私の説明が終わったら、お養父様がその後を引継ぎ説明をすると、最初の頃とは違いそれはもう真剣に話を聞いていた。
出発は明日の朝、少し早い朝食を食べた後に冒険者に扮した騎士とシベリウスを拠点とする冒険者達と共に出発する事となった。
今日のお昼にはシベリウスから冒険者達と騎士達がここに集まってくる。
当日顔合わせより先に顔を合わせて言葉を交わすほうが子供達も安心するだろうという理由からだ。
そして顔合わせ予定のお昼過ぎ、続々と人がこの邸に集まってきた。
シベリウスの冒険者達は知らない間柄ではないので、久しぶりに彼らの姿を見て私も嬉しくなった。
「お嬢! 久しぶりだな」
「ヴィダル! ご無沙汰しておりますわ」
「少し見ない間にさらに背も伸びてまたきれいになったな」
「ありがとうございます。ヴィダルは相変わらずですね。この子達を送る依頼を受けましたの?」
「あぁ、俺だけじゃなくエディ達もいるぞ」
ヴィダルの指示したほうを見ると、そこには魔物の大量発生の際一緒の班と共に戦ったエディ達もいた。
彼らとも挨拶をしていると王国の騎士達も、冒険者達と変わらないような格好でやってきて、お養父様に挨拶をしている。
全員揃ったところで、子供達に会う前に冒険者、騎士達其々が自己紹介をする。
それが終わると早速離れにいる子供達の元へと向かうが、私は先に皆の元へ向かって、送り届けてくれる人達が来たことを皆に伝えてから騎士達を招き入れるが、少し人数の多い大人がこうやってやってくるとやはり少し怖いのか、びくついたり、固まったりする子がいたが、今回の人選は子供に対して柔らかく接することの出来る者で実力者が選ばれているので、気さくに接して話し始めるとすぐに子供と打ち解けて和気あいあいと話が出来ていた。
この分だと明日の出発も、その道中も問題なさそうなので安心する。
既に誰がどの子を担当するか、決まっているようで、其々の担当の子達との交流も行っている。
中にはお菓子等を用意して来た人もいたようで、とても盛り上がっていた。
やはりお菓子の威力は絶大で、子供達の目もキラキラと輝いていて、とても嬉しそうだ。
初めて会った大人達とここまで子供達が楽しそうにしているのを見ると、まだ今回の事件から日は浅いけれど、心に重く残ってしまうのではと心配したけれど、それも大丈夫かもしれない。
ずっと怖い思いを残したまま過ごすのは精神的にも良くないので、今日の笑顔を見るとほっと出来る。
今日はこのまま騎士や冒険者達はこの離れに泊まる事となっているので、夕飯も皆で楽しくいただき、明日の朝は少し早い出発となるので子供達は早くに就寝した。
大人達は明日からの道程の確認等を行い、最終準備をしてから眠りについた。
そして翌日の早朝、子供達も寝坊することなく早く起きだして朝食を頂く。
勿論私も皆を見送るために早くに起きた。
出発の時間が迫ると、皆が庭に出て集まってきた。
子供達はちょっと緊張の面持ちで他の子達とお別れの挨拶をしていた。
攫われたというとても怖い経験をし、短期間ではあったけれど一緒に過ごしたこともあり、やはり別れは寂しいようだ。
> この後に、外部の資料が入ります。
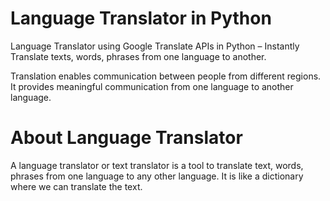 # Language Translator in Python

Language Translator using Google Translate APIs in Python – Instantly Translate texts, words, phrases from one language to another.

Translation enables communication between people from different regions. It provides meaningful communication from one language to another language.

# About Language Translator
A language translator or text translator is a tool to translate text, words, phrases from one language to any other language. It is like a dictionary where we can translate the text.
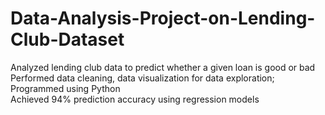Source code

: # Data-Analysis-Project-on-Lending-Club-Dataset

Analyzed lending club data to predict whether a given loan is good or bad    
Performed data cleaning, data visualization for data exploration; Programmed using Python  
Achieved 94% prediction accuracy using regression models   
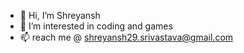 - 👋 Hi, I’m Shreyansh
- 👀 I’m interested in coding and games
- 📫 reach me @ shreyansh29.srivastava@gmail.com

<!---
Passivelyme/Passivelyme is a ✨ special ✨ repository because its `README.md` (this file) appears on your GitHub profile.
You can click the Preview link to take a look at your changes.
--->
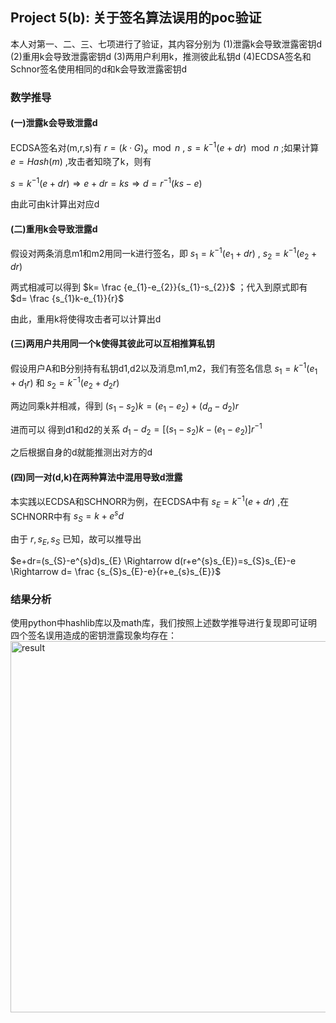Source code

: ## Project 5(b): 关于签名算法误用的poc验证
本人对第一、二、三、七项进行了验证，其内容分别为 (1)泄露k会导致泄露密钥d (2)重用k会导致泄露密钥d (3)两用户利用k，推测彼此私钥d (4)ECDSA签名和Schnor签名使用相同的d和k会导致泄露密钥d

### 数学推导
#### (一)泄露k会导致泄露d
ECDSA签名对(m,r,s)有 $r=(k \cdot G)_{x} \mod n$ , $s=k^{-1}(e+dr) \mod n$ ;如果计算 $e=Hash(m)$ ,攻击者知晓了k，则有

$s=k^{-1}(e+dr) \Rightarrow e+dr=ks \Rightarrow d=r^{-1}(ks-e)$

由此可由k计算出对应d
#### (二)重用k会导致泄露d
假设对两条消息m1和m2用同一k进行签名，即 $s_{1}=k^{-1}(e_{1}+dr)$ , $s_{2}=k^{-1}(e_{2}+dr)$

两式相减可以得到 $k= \frac {e_{1}-e_{2}}{s_{1}-s_{2}}$ ；代入到原式即有 $d= \frac {s_{1}k-e_{1}}{r}$

由此，重用k将使得攻击者可以计算出d
#### (三)两用户共用同一个k使得其彼此可以互相推算私钥
假设用户A和B分别持有私钥d1,d2以及消息m1,m2，我们有签名信息 $s_{1}=k^{-1}(e_{1}+d_{1}r)$ 和 $s_{2}=k^{-1}(e_{2}+d_{2}r)$

两边同乘k并相减，得到 $(s_{1}-s_{2})k=(e_{1}-e_{2})+(d_{a}-d_{2})r$

进而可以 得到d1和d2的关系 $d_{1}-d_{2}=[(s_{1}-s_{2})k-(e_{1}-e_{2})]r^{-1}$

之后根据自身的d就能推测出对方的d

#### (四)同一对(d,k)在两种算法中混用导致d泄露
本实践以ECDSA和SCHNORR为例，在ECDSA中有 $s_{E}=k^{-1}(e+dr)$ ,在SCHNORR中有 $s_{S}=k+e^{s}d$

由于 $r,s_{E},s_{S}$ 已知，故可以推导出

$e+dr=(s_{S}-e^{s}d)s_{E} \Rightarrow d(r+e^{s}s_{E})=s_{S}s_{E}-e \Rightarrow d= \frac {s_{S}s_{E}-e}{r+e_{s}s_{E}}$
### 结果分析
使用python中hashlib库以及math库，我们按照上述数学推导进行复现即可证明四个签名误用造成的密钥泄露现象均存在：
<img width="794" height="594" alt="result" src="https://github.com/user-attachments/assets/4b4ca1bf-3f60-4ef6-8c3a-e2a008a9608e" />


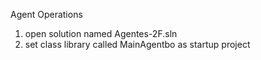 Agent Operations

1. open solution named Agentes-2F.sln
2. set class library called MainAgentbo as startup project
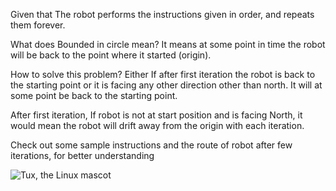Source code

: Given that The robot performs the instructions given in order, and repeats them forever.

What does Bounded in circle mean?
It means at some point in time the robot will be back to the point where it started (origin).

How to solve this problem?
Either If after first iteration the robot is back to the starting point or it is facing any other direction other than north. It will at some point be back to the starting point.

After first iteration, If robot is not at start position and is facing North, it would mean the robot will drift away from the origin with each iteration.

Check out some sample instructions and the route of robot after few iterations, for better understanding

![Tux, the Linux mascot](https://assets.leetcode.com/users/images/c0a94239-43e0-4275-89f3-89a5e01e59bb_1600335884.9367726.png)
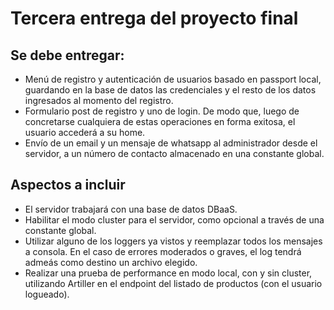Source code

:# Tercera entrega del proyecto final

## Se debe entregar:
- Menú de registro y autenticación de usuarios basado en passport local, guardando en la base de datos las credenciales y el resto de los datos ingresados al momento del registro.
- Formulario post de registro y uno de login. De modo que, luego de concretarse cualquiera de estas operaciones en forma exitosa, el usuario accederá a su home.
- Envío de un email y un mensaje de whatsapp al administrador desde el servidor, a un número de contacto almacenado en una constante global.

## Aspectos a incluir
- El servidor trabajará con una base de datos DBaaS.
- Habilitar el modo cluster para el servidor, como opcional a través de una constante global.
- Utilizar alguno de los loggers ya vistos y reemplazar todos los mensajes a consola. En el caso de errores moderados o graves, el log tendrá admeás como destino un archivo elegido.
- Realizar una prueba de performance en modo local, con y sin cluster, utilizando Artiller en el endpoint del listado de productos (con el usuario logueado).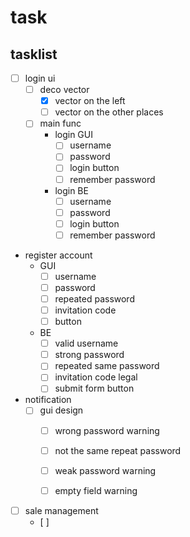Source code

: # task

## tasklist

- [ ] login ui
   - [ ] deco vector
      - [x] vector on the left
      - [ ] vector on the other places
   - [ ] main func
      - login GUI
         - [ ] username
         - [ ] password
         - [ ] login button
         - [ ] remember password
      - login BE
         - [ ] username
         - [ ] password
         - [ ] login button
         - [ ] remember password
- register account 
   - GUI
      - [ ] username
      - [ ] password
      - [ ] repeated password
      - [ ] invitation code
      - [ ] button
   - BE
      - [ ] valid username
      - [ ] strong password
      - [ ] repeated same password
      - [ ] invitation code legal
      - [ ] submit form button
- notification
   - [ ] gui design
      - [ ] wrong password warning
      - [ ] not the same repeat password
      - [ ] weak password warning
      - [ ] empty field warning
      
      
- [ ] sale management
   - [ ] 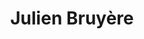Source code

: ---
title: Julien Bruyère
weight: 3
image: images/brewers/julien-bruyere.jpg
favorite: Saison (2020)
draft: false
---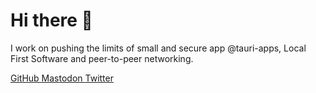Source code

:# Hi there 👋

I work on pushing the limits of small and secure app @tauri-apps, Local First Software and peer-to-peer networking.

<a href="https://github.com/JonasKruckenberg">
    GitHub
</a>
<a rel="me" href="https://m.webtoo.ls/@unsafe">
    Mastodon
</a>
<a href="https://twitter.com/jonaskruckie">
    Twitter
</a>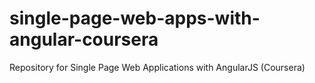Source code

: # single-page-web-apps-with-angular-coursera
Repository for Single Page Web Applications with AngularJS (Coursera)
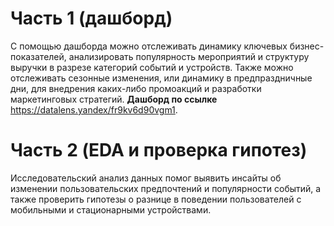 # Часть 1 (дашборд)

С помощью дашборда можно отслеживать динамику ключевых бизнес-показателей, анализировать популярность мероприятий и структуру выручки в разрезе категорий событий и устройств. Также можно отслеживать сезонные изменения, или динамику в предпраздничные дни, для внедрения каких-либо промоакций и разработки маркетинговых стратегий.
**Дашборд по ссылке** https://datalens.yandex/fr9kv6d90vgm1.

# Часть 2 (EDA и проверка гипотез)

Исследовательский анализ данных помог выявить инсайты об изменении пользовательских предпочтений и популярности событий, а также проверить гипотезы о разнице в поведении пользователей с мобильными и стационарными устройствами.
そんな子達を周囲の大人達は微笑ましそうに温かな目で見守っていた。
お養父様は各責任者達と最終確認を行っていて、それが終わるとそれぞれの班に分かれ、子供達に話しかけた。
「おはよう。皆よく眠れたかな?」
「「「おはようございます!」」」
「元気みたいで安心したよ。待たせてしまったけれど、今日はようやく皆を親御さんの元へ向けて出発する日となった。皆を送ってくれる者達は信頼して頼っていい。安心して守ってもらいなさい。何か問題が起きたら遠慮なく言いなさい。親元へ戻ったら、怪しい者達には気を付けるように、自分の身を守れるように強くなりなさい」
「「「はい!」」」
皆とってもいい返事でそしてお養父様のお話をよく聞いていた。
「シアも皆に何かないかい?」
「えっ? そうですね。皆さん、少しの間でしたがお話が出来て楽しかったですわ。皆さんがお父様、お母様の元へ無事に戻られる事を祈っております。元気に過ごしてくださいね」
「あの! シア様。辺境伯様。 本当にありがとうございました!」
「「「ありがとうございました!」」」
そう皆でお礼を言われた時、無茶をしたけれど、頑張ってよかったとそう思えた。
お養父様も普段そんなに微笑まないけれど、今はとても穏やかなお顔をされていて、お養父様も子供達が心を開き、以前よりも少し強く、前を向く姿勢に安堵されたのかも。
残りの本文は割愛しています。